Change deoptimize entrypoint to save everything.

And implement FPU register retrieval from stack on x86.

On Nexus 9, AOSP ToT, the boot.oat size reduction is
  prebuilt multi-part boot image:
    - 32-bit boot.oat: -20KiB (-0.03%)
    - 64-bit boot.oat: -45KiB (-0.06%)
  on-device built single boot image:
    - 32-bit boot.oat: -24KiB (-0.04%)
    - 64-bit boot.oat: -36KiB (-0.05%)

Test: Run ART test suite on host and Nexus 9.
Bug: 30212852
Change-Id: I5d98e2a24363136d73dfec6100ab02f8eb101911
diff --git a/compiler/optimizing/code_generator_arm.cc b/compiler/optimizing/code_generator_arm.cc
index 5d7b491..2ef1802 100644
--- a/compiler/optimizing/code_generator_arm.cc
+++ b/compiler/optimizing/code_generator_arm.cc
@@ -344,7 +344,6 @@
   void EmitNativeCode(CodeGenerator* codegen) OVERRIDE {
     CodeGeneratorARM* arm_codegen = down_cast<CodeGeneratorARM*>(codegen);
     __ Bind(GetEntryLabel());
-    SaveLiveRegisters(codegen, instruction_->GetLocations());
     arm_codegen->InvokeRuntime(kQuickDeoptimize, instruction_, instruction_->GetDexPc(), this);
     CheckEntrypointTypes<kQuickDeoptimize, void, void>();
   }
@@ -1532,6 +1531,7 @@
 void LocationsBuilderARM::VisitDeoptimize(HDeoptimize* deoptimize) {
   LocationSummary* locations = new (GetGraph()->GetArena())
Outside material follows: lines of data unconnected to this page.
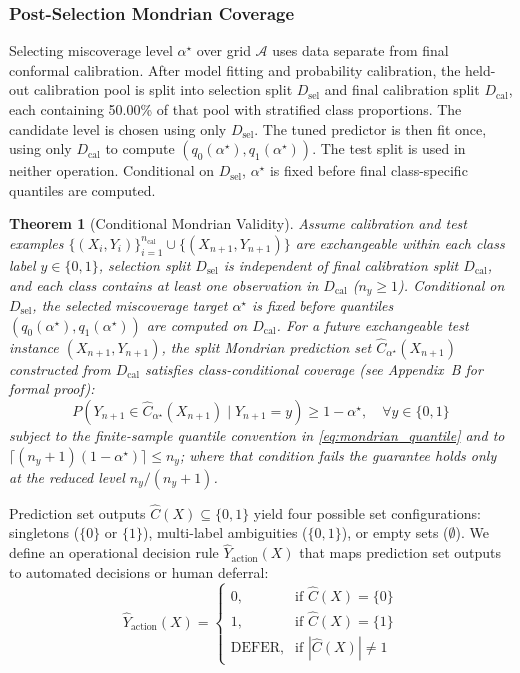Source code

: \documentclass{ieeetj}
\newtheorem{theorem}{Theorem}
\begin{document}
\subsubsection{Post-Selection Mondrian Coverage}
Selecting miscoverage level $\alpha^\star$ over grid $\mathcal{A}$ uses data separate from final conformal calibration. After model fitting and probability calibration, the held-out calibration pool is split into selection split $D_{\mathrm{sel}}$ and final calibration split $D_{\mathrm{cal}}$, each containing 50.00\% of that pool with stratified class proportions. The candidate level is chosen using only $D_{\mathrm{sel}}$. The tuned predictor is then fit once, using only $D_{\mathrm{cal}}$ to compute $(q_0(\alpha^\star),q_1(\alpha^\star))$. The test split is used in neither operation. Conditional on $D_{\mathrm{sel}}$, $\alpha^\star$ is fixed before final class-specific quantiles are computed.

\begin{theorem}[Conditional Mondrian Validity]
Assume calibration and test examples $\{(X_i, Y_i)\}_{i=1}^{n_{\mathrm{cal}}} \cup \{(X_{n+1}, Y_{n+1})\}$ are exchangeable within each class label $y \in \{0, 1\}$, selection split $D_{\mathrm{sel}}$ is independent of final calibration split $D_{\mathrm{cal}}$, and each class contains at least one observation in $D_{\mathrm{cal}}$ ($n_y \ge 1$). Conditional on $D_{\mathrm{sel}}$, the selected miscoverage target $\alpha^\star$ is fixed before quantiles $(q_0(\alpha^\star), q_1(\alpha^\star))$ are computed on $D_{\mathrm{cal}}$. For a future exchangeable test instance $(X_{n+1}, Y_{n+1})$, the split Mondrian prediction set $\hat{C}_{\alpha^\star}(X_{n+1})$ constructed from $D_{\mathrm{cal}}$ satisfies class-conditional coverage (see Appendix~B for formal proof):
\begin{equation}
P(Y_{n+1} \in \hat{C}_{\alpha^\star}(X_{n+1}) \mid Y_{n+1} = y) \ge 1 - \alpha^\star, \quad \forall y \in \{0, 1\}
\end{equation}
subject to the finite-sample quantile convention in \eqref{eq:mondrian_quantile} and to $\lceil (n_y+1)(1-\alpha^\star) \rceil \le n_y$; where that condition fails the guarantee holds only at the reduced level $n_y/(n_y+1)$.
\end{theorem}

Prediction set outputs $\hat{C}(X) \subseteq \{0, 1\}$ yield four possible set configurations: singletons ($\{0\}$ or $\{1\}$), multi-label ambiguities ($\{0, 1\}$), or empty sets ($\emptyset$). We define an operational decision rule $\hat{Y}_{\mathrm{action}}(X)$ that maps prediction set outputs to automated decisions or human deferral:
\begin{equation}
\hat{Y}_{\mathrm{action}}(X) = \begin{cases} 
0, & \text{if } \hat{C}(X) = \{0\} \\
1, & \text{if } \hat{C}(X) = \{1\} \\
\text{DEFER}, & \text{if } |\hat{C}(X)| \neq 1
\end{cases}
\end{equation}
\end{document}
       LocationSummary(deoptimize, LocationSummary::kCallOnSlowPath);
+  locations->SetCustomSlowPathCallerSaves(RegisterSet());  // No caller-save registers.
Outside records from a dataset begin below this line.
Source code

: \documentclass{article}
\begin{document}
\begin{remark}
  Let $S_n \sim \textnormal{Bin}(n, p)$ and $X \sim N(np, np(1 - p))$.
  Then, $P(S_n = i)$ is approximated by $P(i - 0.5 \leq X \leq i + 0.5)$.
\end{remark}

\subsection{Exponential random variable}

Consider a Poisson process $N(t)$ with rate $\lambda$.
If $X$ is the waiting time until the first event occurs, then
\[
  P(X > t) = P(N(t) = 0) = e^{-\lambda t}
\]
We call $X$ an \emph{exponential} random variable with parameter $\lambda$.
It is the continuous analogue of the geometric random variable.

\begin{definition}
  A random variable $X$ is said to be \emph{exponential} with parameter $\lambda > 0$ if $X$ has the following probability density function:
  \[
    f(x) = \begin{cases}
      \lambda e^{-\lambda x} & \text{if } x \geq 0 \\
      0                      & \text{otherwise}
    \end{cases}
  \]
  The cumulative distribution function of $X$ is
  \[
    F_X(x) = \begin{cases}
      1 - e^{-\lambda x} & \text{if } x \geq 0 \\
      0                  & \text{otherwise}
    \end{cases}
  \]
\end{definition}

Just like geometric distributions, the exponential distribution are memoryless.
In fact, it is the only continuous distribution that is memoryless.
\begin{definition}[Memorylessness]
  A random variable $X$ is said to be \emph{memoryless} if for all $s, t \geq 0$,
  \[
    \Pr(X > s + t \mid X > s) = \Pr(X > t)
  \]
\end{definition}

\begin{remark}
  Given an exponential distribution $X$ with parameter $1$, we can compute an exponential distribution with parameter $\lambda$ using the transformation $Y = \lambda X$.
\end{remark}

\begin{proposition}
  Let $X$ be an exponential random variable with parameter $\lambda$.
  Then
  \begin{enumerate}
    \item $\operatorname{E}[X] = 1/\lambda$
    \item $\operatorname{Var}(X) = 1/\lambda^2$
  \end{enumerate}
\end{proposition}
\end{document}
   if (IsBooleanValueOrMaterializedCondition(deoptimize->InputAt(0))) {
     locations->SetInAt(0, Location::RequiresRegister());
   }
diff --git a/compiler/optimizing/code_generator_arm64.cc b/compiler/optimizing/code_generator_arm64.cc
index 3923f52..ceceedd 100644
--- a/compiler/optimizing/code_generator_arm64.cc
+++ b/compiler/optimizing/code_generator_arm64.cc
@@ -494,7 +494,6 @@
   void EmitNativeCode(CodeGenerator* codegen) OVERRIDE {
     CodeGeneratorARM64* arm64_codegen = down_cast<CodeGeneratorARM64*>(codegen);
     __ Bind(GetEntryLabel());
-    SaveLiveRegisters(codegen, instruction_->GetLocations());
     arm64_codegen->InvokeRuntime(kQuickDeoptimize, instruction_, instruction_->GetDexPc(), this);
     CheckEntrypointTypes<kQuickDeoptimize, void, void>();
   }
@@ -3060,6 +3059,7 @@
 void LocationsBuilderARM64::VisitDeoptimize(HDeoptimize* deoptimize) {
   LocationSummary* locations = new (GetGraph()->GetArena())
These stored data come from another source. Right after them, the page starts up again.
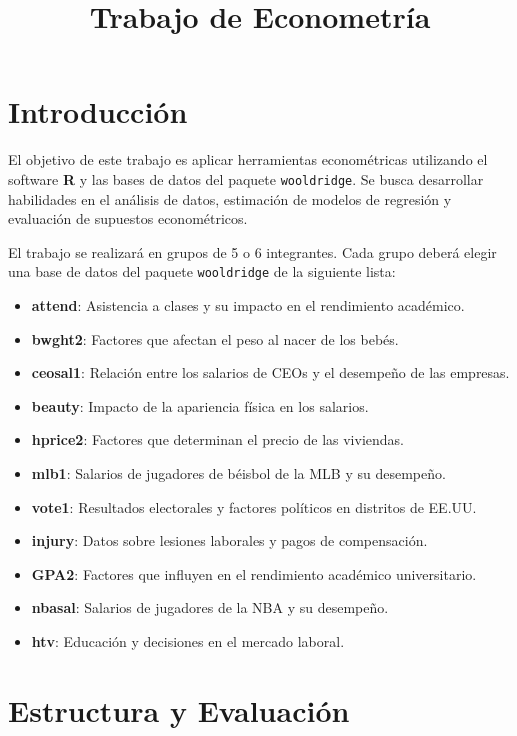 \documentclass[a4paper,12pt]{article}
\title{Trabajo de Econometría}
\date{}
\begin{document}
\maketitle

\section{Introducción}

El objetivo de este trabajo es aplicar herramientas econométricas utilizando el software \textbf{R} y las bases de datos del paquete \texttt{wooldridge}. Se busca desarrollar habilidades en el análisis de datos, estimación de modelos de regresión y evaluación de supuestos econométricos.

El trabajo se realizará en grupos de 5 o 6 integrantes. Cada grupo deberá elegir una base de datos del paquete \texttt{wooldridge} de la siguiente lista:

\begin{itemize}
    \item \textbf{attend}: Asistencia a clases y su impacto en el rendimiento académico.
    \item \textbf{bwght2}: Factores que afectan el peso al nacer de los bebés.
    \item \textbf{ceosal1}: Relación entre los salarios de CEOs y el desempeño de las empresas.
    \item \textbf{beauty}: Impacto de la apariencia física en los salarios.
    \item \textbf{hprice2}: Factores que determinan el precio de las viviendas.
    \item \textbf{mlb1}: Salarios de jugadores de béisbol de la MLB y su desempeño.
    \item \textbf{vote1}: Resultados electorales y factores políticos en distritos de EE.UU.
    \item \textbf{injury}: Datos sobre lesiones laborales y pagos de compensación.
    \item \textbf{GPA2}: Factores que influyen en el rendimiento académico universitario.
    \item \textbf{nbasal}: Salarios de jugadores de la NBA y su desempeño.
    \item \textbf{htv}: Educación y decisiones en el mercado laboral.
\end{itemize}

\section{Estructura y Evaluación}
\end{document}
       LocationSummary(deoptimize, LocationSummary::kCallOnSlowPath);
+  locations->SetCustomSlowPathCallerSaves(RegisterSet());  // No caller-save registers.
   if (IsBooleanValueOrMaterializedCondition(deoptimize->InputAt(0))) {
     locations->SetInAt(0, Location::RequiresRegister());
   }
diff --git a/compiler/optimizing/code_generator_mips.cc b/compiler/optimizing/code_generator_mips.cc
index 36bb55a..92e9cd9 100644
--- a/compiler/optimizing/code_generator_mips.cc
+++ b/compiler/optimizing/code_generator_mips.cc
@@ -418,7 +418,6 @@
   void EmitNativeCode(CodeGenerator* codegen) OVERRIDE {
     CodeGeneratorMIPS* mips_codegen = down_cast<CodeGeneratorMIPS*>(codegen);
     __ Bind(GetEntryLabel());
-    SaveLiveRegisters(codegen, instruction_->GetLocations());
     mips_codegen->InvokeRuntime(kQuickDeoptimize, instruction_, instruction_->GetDexPc(), this);
     CheckEntrypointTypes<kQuickDeoptimize, void, void>();
   }
@@ -3470,6 +3469,7 @@
 void LocationsBuilderMIPS::VisitDeoptimize(HDeoptimize* deoptimize) {
   LocationSummary* locations = new (GetGraph()->GetArena())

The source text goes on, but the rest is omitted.